Flag & Observability Conventions

One-page operator reference for the cross-vertical conventions every vertical in the consumer-agent stack inherits. Source: spec PR #300.

Flag naming grammar

Every feature flag follows:

ai_assistant_<domain>_<purpose>[_<modifier>]

<domain> — one of the enumerated vertical names (shop, rewards, play, ereceipts, offerdetails, restaurant, retailer, support), a platform component (orchestrator, gateway, worker, relay), a special scope (pool, infra, user), or a sub-agent id (subagent_<id>).
<purpose> — one of experiment, pool, killswitch, enabled, ramp, test.
<modifier> (optional) — version (v3), variant, or platform constraint.

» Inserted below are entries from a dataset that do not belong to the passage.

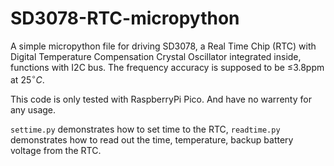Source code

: # SD3078-RTC-micropython

A simple micropython file for driving SD3078, a Real Time Chip (RTC) with Digital Temperature Compensation Crystal Oscillator integrated inside, functions with I2C bus. The frequency accuracy is supposed to be $\le$3.8ppm at 25$^{\circ}C$.

This code is only tested with RaspberryPi Pico. And have no warrenty for any usage.

`settime.py` demonstrates how to set time to the RTC, `readtime.py` demonstrates how to read out the time, temperature, backup battery voltage from the RTC.
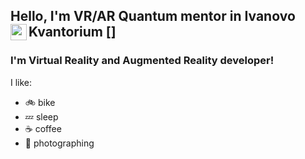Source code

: ## Hello, I'm VR/AR Quantum mentor in Ivanovo Kvantorium [<img align="left" alt="" width="26px" src="https://sun9-54.userapi.com/impg/bok5mujJ_K6LRqp3CVtdcCyMO0lkZy31A4vj6g/FZlSTNB_e8U.jpg?size=680x382&quality=96&sign=06711a4ee8ff721f7244a8643445d251&type=album" />]

### I'm Virtual Reality and Augmented Reality developer!

I like:
- :bike: bike
- :zzz: sleep
- :coffee: coffee
- :camera_flash: photographing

The validator picks the last recognized purpose token. So ai_assistant_rewards_v3_experiment_killswitch parses as purpose=killswitch, domain rewards_v3_experiment.

Enforced by: scripts/lint_flag_names.py (wired into make lint + pre-commit). Legacy consumer_agent_* flags are grandfathered via LEGACY_FLAG_NAMES in src/consumer_agent/platform/flag_naming.py.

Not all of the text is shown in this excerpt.